Go through the entries below and collect each line with the string "provides" in it.

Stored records
******

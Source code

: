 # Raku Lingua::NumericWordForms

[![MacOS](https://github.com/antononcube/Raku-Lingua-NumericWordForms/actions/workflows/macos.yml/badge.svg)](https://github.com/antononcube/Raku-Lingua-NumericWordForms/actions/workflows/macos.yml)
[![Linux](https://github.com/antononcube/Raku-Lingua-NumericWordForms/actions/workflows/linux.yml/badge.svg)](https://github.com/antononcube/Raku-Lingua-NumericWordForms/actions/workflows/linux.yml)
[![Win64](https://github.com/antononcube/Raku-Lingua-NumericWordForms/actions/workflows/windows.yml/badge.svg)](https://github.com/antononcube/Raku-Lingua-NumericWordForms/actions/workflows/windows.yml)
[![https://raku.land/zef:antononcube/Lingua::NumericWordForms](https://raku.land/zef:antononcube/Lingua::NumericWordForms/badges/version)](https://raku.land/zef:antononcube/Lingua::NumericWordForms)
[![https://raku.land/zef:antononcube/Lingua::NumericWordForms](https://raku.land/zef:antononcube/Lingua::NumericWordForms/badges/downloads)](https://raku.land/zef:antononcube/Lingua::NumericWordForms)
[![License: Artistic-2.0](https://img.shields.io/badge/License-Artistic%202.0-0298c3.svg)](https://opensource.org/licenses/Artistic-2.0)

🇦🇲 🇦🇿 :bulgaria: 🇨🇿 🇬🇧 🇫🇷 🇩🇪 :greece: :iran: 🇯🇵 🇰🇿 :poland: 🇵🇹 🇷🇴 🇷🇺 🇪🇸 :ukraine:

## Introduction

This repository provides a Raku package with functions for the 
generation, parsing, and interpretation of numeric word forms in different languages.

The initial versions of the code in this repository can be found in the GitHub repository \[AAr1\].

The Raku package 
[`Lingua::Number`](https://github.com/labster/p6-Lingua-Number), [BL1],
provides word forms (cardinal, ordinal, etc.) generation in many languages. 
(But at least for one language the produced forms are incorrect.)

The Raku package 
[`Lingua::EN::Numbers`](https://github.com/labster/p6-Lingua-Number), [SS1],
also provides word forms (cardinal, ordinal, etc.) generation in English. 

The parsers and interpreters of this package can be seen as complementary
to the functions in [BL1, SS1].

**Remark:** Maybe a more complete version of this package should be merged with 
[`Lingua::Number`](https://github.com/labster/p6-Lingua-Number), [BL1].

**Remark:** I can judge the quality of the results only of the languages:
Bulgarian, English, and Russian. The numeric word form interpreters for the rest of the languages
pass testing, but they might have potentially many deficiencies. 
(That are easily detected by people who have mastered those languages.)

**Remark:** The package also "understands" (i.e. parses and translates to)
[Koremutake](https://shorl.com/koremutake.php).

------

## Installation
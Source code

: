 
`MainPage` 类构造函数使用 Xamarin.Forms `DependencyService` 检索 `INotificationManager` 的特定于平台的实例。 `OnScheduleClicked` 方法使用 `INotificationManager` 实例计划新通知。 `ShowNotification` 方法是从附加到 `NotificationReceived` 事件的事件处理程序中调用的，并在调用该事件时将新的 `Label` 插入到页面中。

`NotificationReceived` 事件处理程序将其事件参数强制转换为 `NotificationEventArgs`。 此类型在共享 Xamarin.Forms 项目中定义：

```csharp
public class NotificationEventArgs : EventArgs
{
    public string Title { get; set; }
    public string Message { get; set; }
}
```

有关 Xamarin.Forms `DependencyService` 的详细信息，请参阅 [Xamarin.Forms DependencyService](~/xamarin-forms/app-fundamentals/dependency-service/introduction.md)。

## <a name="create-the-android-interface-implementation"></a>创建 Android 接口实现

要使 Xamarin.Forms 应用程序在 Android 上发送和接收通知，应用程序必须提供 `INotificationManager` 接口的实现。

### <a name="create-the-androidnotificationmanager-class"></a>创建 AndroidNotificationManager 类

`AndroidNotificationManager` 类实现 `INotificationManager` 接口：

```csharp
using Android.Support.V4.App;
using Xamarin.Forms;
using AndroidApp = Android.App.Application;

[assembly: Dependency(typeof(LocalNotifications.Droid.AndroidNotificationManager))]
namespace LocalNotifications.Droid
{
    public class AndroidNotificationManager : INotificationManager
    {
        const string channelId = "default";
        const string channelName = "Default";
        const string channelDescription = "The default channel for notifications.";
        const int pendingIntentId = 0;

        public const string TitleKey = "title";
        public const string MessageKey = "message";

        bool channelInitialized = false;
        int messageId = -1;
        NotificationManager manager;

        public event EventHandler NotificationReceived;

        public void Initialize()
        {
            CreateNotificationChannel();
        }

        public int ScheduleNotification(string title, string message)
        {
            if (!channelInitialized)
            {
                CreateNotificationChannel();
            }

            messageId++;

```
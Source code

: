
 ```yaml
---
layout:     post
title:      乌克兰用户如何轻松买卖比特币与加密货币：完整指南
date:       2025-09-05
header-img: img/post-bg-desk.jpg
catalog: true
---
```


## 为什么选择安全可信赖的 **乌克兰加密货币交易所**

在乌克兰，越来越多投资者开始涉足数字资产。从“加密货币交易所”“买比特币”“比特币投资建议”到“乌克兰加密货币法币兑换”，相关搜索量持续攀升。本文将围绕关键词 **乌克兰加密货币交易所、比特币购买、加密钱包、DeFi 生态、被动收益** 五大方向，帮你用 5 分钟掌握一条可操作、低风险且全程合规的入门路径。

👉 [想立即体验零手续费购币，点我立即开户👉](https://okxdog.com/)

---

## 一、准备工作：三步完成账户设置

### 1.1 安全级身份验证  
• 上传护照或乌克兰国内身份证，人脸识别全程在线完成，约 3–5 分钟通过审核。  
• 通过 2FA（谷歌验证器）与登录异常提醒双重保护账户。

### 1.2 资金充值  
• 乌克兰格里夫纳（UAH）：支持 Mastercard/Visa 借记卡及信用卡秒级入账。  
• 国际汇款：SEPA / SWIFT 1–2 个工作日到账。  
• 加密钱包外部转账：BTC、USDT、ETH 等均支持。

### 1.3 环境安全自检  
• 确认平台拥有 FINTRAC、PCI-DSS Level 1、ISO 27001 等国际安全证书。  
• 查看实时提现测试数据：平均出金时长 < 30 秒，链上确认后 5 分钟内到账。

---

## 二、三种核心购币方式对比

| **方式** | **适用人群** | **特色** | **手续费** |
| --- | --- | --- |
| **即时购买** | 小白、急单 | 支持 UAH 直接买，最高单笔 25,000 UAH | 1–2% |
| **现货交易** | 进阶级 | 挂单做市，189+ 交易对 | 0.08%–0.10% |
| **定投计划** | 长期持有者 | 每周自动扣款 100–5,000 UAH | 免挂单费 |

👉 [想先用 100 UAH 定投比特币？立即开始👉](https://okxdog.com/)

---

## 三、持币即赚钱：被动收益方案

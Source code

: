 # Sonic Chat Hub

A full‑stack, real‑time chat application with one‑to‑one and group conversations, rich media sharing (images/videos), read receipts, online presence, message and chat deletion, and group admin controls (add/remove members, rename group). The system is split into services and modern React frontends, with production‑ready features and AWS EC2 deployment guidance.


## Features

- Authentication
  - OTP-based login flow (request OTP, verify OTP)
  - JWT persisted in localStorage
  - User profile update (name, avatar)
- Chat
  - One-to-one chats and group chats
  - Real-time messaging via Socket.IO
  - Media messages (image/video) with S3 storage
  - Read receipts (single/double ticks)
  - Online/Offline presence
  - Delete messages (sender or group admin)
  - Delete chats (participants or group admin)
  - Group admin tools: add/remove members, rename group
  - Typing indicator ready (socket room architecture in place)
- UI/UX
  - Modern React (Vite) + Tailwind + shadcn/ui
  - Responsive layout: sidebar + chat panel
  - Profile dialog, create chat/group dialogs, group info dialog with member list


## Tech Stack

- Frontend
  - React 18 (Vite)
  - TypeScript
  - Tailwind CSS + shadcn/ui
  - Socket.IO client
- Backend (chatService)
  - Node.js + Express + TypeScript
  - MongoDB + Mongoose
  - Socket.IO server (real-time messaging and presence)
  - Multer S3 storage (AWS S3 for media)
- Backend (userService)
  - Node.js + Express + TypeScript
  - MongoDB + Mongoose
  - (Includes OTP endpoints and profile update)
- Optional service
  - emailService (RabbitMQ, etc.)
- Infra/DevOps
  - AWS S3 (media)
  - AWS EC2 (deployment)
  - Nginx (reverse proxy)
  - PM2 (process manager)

******

Exercise solution
This repository provides a Raku package with functions for the 
provides word forms (cardinal, ordinal, etc.) generation in many languages. 
also provides word forms (cardinal, ordinal, etc.) generation in English. 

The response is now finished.